Mean concentration NA;

range NA.

Abbreviations: BD, bipolar disorder; ECG, electrocardiogram; Li, lithium; LTG, lamotrigine; NA, not available; OxCBZ, oxcabrazepine; PBO, placebo; TSH, thyroid-stimulating hormone; UOsm, urine osmolality; VPA, valproate; USG, urine specific gravity.

Discussion

Efficacy of lithium in late-life bipolar mania

Lithium as a treatment for psychiatric disorders has been studied for >50 years. Over the past four decades multiple studies have validated lithium as the gold standard treatment for BD.25 However, there are few placebo-controlled, double-blind, clinical trials in elderly patients on which to base an assessment of its efficacy and tolerability in this population. Most studies have used naturalistic or retrospective designs. Our literature search identified only two randomized trials of the effectiveness of lithium in late-life mania,30,31 although there were more observational and retrospective studies.27–32

Early studies of the effectiveness of lithium in the elderly used younger bipolar patients as a comparison group and were methodologically very flawed. van der Velde27 showed that lithium was less therapeutically effective in patients >60 years old than in a comparison group of younger patients aged <60 years. These authors were the first to report on responses to lithium carbonate in manic-depressive patients. Lithium carbonate was found to be highly effective as a treatment for acute manic episodes, but its efficacy was inversely related to age. Only three out of the 12 elderly patients responded to treatment with lithium, compared with 51 out of 63 young patients. During the 3 years of follow-up only 8% of elderly patients treated with lithium became clinically stable, compared with 58% of the younger group. Younger patients clearly had superior responses to the drug both during acute episodes of illness and when used as a maintenance treatment. The findings of van der Velde were partially replicated by Hewick et al33 in a retrospective study of 46 BD patients treated with lithium for 12 weeks: treatment with lithium was less effective in the elderly subgroup than in the younger subgroup (28% and 17% of nonresponse, respectively). The mean daily dose of lithium required to reach adequate plasma levels was significantly lower in patients >50 years old. Subsequent studies have, however, reported that lithium is effective for the treatment of acute mania in elderly BD inpatients32,34,35 with an average positive response of 72%, which is comparable to the 78% achieved in younger patients.

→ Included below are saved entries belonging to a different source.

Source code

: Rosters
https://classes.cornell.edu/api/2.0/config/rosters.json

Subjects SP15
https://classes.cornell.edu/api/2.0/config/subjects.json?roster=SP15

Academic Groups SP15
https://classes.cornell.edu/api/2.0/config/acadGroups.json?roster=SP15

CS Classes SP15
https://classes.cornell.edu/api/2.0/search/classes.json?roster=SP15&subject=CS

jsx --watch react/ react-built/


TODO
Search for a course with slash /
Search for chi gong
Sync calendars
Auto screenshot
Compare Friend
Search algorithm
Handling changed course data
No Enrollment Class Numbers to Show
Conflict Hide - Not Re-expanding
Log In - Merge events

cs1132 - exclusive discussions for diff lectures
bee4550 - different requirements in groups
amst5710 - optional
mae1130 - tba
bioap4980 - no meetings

In a sample of 30 inpatients aged ≥55 years, Chen et al32 found that lithium was more effective (Clinical Global Impression [CGI] score classed as “improved” or “much improved”) for those with typical manic symptoms than for those with mixed features. Himmelhoch et al34 examined the effectiveness of lithium in 81 patients >55 years undergoing a manic episode and found that 56% of them responded well to lithium. They concluded that although advanced age had no effect on the course or outcome of a manic episode, the response rate for treatment with lithium was lower in patients with comorbid neurologic and/or substance abuse. Many authors have corroborated their main finding, showing that age of onset of BD did not seem to influence the effectiveness of lithium.36

Subsequent studies have clarified the relationship between age and lithium efficacy based on evaluations of patients hospitalized during the manic phase of BD. A prospective study of patients on long-term lithium treatment37 found a higher incidence and severity of manic attacks related to age in a subgroup of elderly patients; however, this was not associated with an increase in the frequency of hospitalization or an age-related decline in lithium efficacy. A retrospective study of 92 patients aged >65 years old who were hospitalized during acute manic episodes, of whom 43 were treated with lithium found that lithium therapy produced little benefit in terms of readmissions. The main limitation of this study was the method of randomization.38

Modern studies have compared lithium with other treatments for mania and demonstrated that lithium has superior or similar efficacy to other mood stabilizers. Our literature search identified only two randomized trials of the effectiveness of lithium in late-life mania.31,39 These trials used rating scales to quantify the severity of manic symptoms.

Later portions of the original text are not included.